Market-based Tools in Aviation

Reducing greenhouse gas emissions.


The Kinship Fellows program offered a rare opportunity to become immersed in market-based environmental approaches within a talented community.

Before joining the Fellows program, I served as an environmental protection specialist within the U.S. Department of Transportation. During that time, the Obama Administration promoted new energy conservation approaches and access to government-collected data to improve transparency. I saw an opportunity to leverage FAA aircraft flight path tracking and engine fuel burn performance to accelerate the reduction of greenhouse gas emissions. My original focus was to build a platform for consumers to compare carbon performance between different airlines and catalyze competition to reduce emissions. My goal was to learn how to connect with a broader audience and engage people without technical backgrounds. My challenge was having a limited understanding of how to present highly technical knowledge to the general public. In addition, I believed that the most compelling way forward was building a tool that rewarded voluntary participation based on sound economic choices.

The fellowship equipped me with tools to better communicate and connect with stakeholders and convey a sense of urgency regarding climate action. Using a market-based framework, I was able to rapidly differentiate between possible and non-viable strategies. The diverse Fellows and faculty contributed effective feedback and asked questions from unique perspectives. One key insight was learning how donors and foundations think in order to improve grant applications and other fundraising approaches. Another critical take away was the reminder to be pragmatic rather than dogmatic.

Since completing the program, I have moved to the Rocky Mountain Institute and Carbon War Room where I lead aviation operations. My carbon reduction focus has shifted from flight efficiency to second-generation and truly sustainable aviation fuels. I address market barriers delaying adoption. To screen new potential projects, I consider their economics, as well as the broad range of reactions that will ultimately determine their degree of success. Currently, my program is focused on the U.S. and Europe.

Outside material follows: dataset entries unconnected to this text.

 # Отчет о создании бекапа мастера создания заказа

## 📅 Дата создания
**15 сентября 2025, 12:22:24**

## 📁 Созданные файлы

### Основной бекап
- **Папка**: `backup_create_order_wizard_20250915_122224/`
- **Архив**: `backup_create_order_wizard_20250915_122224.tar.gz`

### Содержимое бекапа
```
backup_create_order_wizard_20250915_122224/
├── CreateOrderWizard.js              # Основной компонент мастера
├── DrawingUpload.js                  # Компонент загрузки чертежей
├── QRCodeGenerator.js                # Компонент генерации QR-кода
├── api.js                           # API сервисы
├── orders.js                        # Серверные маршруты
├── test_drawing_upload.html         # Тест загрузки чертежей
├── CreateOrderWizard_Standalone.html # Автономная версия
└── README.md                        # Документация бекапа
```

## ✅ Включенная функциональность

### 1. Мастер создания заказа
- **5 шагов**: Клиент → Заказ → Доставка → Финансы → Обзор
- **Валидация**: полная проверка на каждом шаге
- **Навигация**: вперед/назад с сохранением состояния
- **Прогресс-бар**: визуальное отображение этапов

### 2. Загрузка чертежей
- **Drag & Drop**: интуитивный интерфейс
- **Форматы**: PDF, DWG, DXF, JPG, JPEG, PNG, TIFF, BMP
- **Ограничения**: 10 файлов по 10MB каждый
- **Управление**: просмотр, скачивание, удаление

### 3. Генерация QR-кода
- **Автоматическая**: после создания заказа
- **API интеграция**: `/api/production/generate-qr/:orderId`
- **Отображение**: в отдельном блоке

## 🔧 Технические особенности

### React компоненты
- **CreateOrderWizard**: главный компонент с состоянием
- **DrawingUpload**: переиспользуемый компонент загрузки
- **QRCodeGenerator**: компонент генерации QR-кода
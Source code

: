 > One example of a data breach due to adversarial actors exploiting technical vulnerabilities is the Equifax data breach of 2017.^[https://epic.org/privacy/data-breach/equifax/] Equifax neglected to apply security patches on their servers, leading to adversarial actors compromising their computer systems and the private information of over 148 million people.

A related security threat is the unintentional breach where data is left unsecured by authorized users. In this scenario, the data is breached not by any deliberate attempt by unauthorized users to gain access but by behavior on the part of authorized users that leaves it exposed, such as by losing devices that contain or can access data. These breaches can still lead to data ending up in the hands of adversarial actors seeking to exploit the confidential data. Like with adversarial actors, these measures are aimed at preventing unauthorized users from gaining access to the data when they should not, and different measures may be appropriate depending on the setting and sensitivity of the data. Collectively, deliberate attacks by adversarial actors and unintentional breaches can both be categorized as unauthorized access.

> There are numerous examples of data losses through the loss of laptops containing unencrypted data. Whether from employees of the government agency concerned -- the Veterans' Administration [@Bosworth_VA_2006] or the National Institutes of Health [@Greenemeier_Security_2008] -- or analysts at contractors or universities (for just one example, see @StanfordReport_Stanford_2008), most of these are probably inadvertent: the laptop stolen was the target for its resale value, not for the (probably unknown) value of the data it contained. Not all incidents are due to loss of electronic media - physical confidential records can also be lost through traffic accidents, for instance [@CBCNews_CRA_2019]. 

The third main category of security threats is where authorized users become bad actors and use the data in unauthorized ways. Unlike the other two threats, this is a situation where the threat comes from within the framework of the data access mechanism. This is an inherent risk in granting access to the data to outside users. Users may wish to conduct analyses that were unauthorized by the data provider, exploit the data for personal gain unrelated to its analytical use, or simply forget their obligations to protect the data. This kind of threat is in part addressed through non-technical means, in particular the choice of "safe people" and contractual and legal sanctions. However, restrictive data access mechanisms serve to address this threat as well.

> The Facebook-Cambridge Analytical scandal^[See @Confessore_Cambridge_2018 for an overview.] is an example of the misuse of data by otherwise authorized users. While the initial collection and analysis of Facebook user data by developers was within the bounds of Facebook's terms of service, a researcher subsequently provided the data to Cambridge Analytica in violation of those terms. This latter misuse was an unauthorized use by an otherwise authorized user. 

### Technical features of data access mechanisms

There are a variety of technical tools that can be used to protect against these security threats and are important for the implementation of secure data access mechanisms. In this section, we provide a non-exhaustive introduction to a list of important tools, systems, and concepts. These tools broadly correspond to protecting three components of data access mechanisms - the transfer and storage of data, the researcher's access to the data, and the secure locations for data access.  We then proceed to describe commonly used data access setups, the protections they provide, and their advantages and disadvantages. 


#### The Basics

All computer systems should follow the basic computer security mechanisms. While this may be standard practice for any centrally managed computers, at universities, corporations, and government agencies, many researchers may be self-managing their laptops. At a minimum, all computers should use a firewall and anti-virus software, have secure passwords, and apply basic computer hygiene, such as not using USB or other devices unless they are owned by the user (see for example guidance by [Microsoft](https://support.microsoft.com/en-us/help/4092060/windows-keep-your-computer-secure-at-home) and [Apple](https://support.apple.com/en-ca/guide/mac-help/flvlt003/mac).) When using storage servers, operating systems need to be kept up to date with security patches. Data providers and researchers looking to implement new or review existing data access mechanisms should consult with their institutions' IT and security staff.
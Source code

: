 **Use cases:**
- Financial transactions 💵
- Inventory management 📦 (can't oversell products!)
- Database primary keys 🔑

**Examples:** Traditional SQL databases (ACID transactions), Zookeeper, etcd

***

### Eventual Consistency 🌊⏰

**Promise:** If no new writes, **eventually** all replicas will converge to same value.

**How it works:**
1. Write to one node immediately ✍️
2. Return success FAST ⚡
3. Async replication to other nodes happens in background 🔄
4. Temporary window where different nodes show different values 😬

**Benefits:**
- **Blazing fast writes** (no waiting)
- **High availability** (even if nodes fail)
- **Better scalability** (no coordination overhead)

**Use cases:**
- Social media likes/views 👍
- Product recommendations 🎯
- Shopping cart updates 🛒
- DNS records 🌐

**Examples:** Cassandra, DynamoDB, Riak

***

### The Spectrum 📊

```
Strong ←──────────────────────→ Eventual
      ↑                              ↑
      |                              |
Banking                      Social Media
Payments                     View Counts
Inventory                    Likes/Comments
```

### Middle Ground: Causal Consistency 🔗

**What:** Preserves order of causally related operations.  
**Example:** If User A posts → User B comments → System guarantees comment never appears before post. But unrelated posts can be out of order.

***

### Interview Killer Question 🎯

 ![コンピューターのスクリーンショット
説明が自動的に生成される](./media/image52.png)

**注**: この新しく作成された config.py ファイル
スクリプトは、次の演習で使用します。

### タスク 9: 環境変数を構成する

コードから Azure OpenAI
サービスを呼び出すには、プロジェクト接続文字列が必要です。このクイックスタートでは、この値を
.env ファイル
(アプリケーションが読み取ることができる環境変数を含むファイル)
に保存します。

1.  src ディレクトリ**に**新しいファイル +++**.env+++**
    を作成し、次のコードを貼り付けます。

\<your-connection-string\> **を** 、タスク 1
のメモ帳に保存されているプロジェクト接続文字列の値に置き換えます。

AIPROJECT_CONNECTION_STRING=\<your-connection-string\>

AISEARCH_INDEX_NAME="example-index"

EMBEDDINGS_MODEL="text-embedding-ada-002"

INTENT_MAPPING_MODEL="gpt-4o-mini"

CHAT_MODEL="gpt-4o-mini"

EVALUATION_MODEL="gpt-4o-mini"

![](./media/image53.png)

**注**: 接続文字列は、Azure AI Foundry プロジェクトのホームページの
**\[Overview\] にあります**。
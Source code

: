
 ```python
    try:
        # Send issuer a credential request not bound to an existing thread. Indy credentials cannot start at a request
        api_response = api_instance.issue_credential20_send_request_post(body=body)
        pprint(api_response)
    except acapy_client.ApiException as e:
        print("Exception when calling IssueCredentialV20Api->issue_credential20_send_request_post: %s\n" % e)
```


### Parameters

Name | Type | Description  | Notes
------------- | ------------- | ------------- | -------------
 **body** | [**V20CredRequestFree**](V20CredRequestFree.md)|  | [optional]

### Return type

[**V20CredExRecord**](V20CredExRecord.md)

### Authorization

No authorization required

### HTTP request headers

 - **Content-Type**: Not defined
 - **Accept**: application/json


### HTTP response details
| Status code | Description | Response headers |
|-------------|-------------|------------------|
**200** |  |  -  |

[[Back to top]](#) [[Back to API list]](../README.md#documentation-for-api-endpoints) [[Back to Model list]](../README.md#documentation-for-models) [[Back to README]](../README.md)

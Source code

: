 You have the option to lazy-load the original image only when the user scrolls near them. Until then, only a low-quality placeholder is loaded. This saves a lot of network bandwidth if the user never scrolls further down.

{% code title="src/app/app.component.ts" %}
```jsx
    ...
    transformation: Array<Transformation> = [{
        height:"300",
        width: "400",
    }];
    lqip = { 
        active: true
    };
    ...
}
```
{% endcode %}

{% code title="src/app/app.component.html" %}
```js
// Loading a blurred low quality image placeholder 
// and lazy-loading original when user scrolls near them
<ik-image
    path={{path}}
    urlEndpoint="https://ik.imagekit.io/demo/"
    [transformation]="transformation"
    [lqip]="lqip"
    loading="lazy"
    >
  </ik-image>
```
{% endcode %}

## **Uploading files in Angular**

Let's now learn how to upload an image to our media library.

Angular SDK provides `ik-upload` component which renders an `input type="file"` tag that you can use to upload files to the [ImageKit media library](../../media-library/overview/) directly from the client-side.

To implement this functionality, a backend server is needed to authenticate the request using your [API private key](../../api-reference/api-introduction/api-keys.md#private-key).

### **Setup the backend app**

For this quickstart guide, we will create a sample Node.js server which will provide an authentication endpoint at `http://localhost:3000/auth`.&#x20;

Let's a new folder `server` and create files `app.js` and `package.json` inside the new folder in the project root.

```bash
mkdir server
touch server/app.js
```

It is reassuring to know that can I reach out to the Fellows Community when my program grows to other parts of the world. I know the Kinship family will be an invaluable resource to ensure new fuel feedstock sources support local economic development, avoid competition for food, and do not adversely impact habitat.

Published November 2016

“The fellowship equipped me with tools to better communicate and connect with stakeholders and convey a sense of urgency regarding climate action.”